1. トップ
  2. 新着ニュース
  3. 国際
  4. 国際総合

ルービックキューブは今こそ旬

ニューズウィーク日本版 / 2019年2月20日 18時40分

<1980年代に世界的ブームを巻き起こした立体パズル――デジタル時代を迎えて人気が復活している理由とは?>

ああ、わが青春のルービックキューブ! 一定の年齢層には、そんな感慨さえもたらすルービックキューブだが、デジタル機器が全盛の今はアンティークめいたおもちゃにさえ思える。

ハンガリーの建築家エルノー・ルービックが1974年に原型を作製したこのパズルは、80年代に大旋風を巻き起こした。そのルービックキューブが今、かつてないほど売れており、2017年の売り上げは2億5000万ドルと過去最高に達した。

理由は、科学教育に役立つツールとして関心が高まっていること。08年に始まったプログラム「君もルービックキューブが解ける」では、全米の学校にルービックキューブとその解き方の説明書を配布した。

このプログラムでは、教育関係者が「21世紀の学習スキル」と呼ぶ問題解決能力や独創性、論理的思考などに重点を置いた。

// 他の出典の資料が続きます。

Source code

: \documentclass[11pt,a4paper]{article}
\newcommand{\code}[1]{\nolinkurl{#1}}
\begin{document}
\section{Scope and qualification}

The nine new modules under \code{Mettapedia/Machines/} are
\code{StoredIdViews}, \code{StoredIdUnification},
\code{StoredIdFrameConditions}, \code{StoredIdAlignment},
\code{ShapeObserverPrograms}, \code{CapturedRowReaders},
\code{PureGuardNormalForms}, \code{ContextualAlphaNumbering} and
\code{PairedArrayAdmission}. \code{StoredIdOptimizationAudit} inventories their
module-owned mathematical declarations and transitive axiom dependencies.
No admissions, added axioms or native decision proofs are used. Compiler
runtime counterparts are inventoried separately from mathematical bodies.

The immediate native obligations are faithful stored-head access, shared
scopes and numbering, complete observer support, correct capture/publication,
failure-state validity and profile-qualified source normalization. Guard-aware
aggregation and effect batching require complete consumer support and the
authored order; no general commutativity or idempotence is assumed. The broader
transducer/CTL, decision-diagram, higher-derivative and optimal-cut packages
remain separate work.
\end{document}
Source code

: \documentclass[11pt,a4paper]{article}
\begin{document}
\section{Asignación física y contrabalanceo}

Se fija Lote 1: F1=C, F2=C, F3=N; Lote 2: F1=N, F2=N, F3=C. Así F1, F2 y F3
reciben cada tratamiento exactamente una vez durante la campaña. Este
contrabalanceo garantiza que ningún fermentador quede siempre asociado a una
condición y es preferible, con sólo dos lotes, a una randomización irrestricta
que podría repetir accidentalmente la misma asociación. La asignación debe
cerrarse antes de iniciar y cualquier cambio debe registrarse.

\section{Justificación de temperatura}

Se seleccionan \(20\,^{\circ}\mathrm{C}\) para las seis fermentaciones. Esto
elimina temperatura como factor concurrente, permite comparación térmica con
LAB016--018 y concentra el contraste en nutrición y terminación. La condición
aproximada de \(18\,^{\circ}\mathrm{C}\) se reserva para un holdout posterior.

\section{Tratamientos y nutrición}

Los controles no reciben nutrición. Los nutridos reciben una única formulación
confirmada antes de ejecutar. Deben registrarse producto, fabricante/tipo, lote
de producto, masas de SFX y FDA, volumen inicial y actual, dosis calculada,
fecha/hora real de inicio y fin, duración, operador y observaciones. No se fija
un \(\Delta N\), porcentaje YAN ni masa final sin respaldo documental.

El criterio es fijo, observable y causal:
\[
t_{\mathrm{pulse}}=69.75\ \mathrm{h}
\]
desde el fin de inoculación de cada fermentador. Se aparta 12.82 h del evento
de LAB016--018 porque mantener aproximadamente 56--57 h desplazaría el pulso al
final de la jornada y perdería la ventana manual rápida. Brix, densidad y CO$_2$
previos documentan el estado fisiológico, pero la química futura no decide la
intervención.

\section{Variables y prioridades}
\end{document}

これが、発売から40年になるルービックキューブに新たな生命を吹き込んだ。

初めは「マジックキューブ」という名前だったこのパズルは、開発者のルービックでも解くのに1カ月を要した(現在の世界記録は3.47秒)。「君も~」のキットには解き方の説明書きも入っているが、それを見ても難しいことに変わりはない。ルービックキューブはそれぞれの面に6色の正方形が9つずつあり、各面を同じ色にそろえるのがゴールだ。

解くためには6段階の手順があり、中には実に複雑な手順もある。説明書きには「上の面に黄色がない状態で、上面のエッジキューブの前面の色が側面のセンターキューブの色と同じになるまで回転させて縦の列を完成させる」というように、めまいを起こしそうな記述もある。

パズルは人を結び付ける

しかし解き方が複雑なことは、理系の教育ツールとして魅力的に映った。ルービックキューブを使うことで、脳をアルゴリズム的思考(コンピュータープログラマーが実行可能な指示を作成する際の思考)に慣れさせていくことができるという。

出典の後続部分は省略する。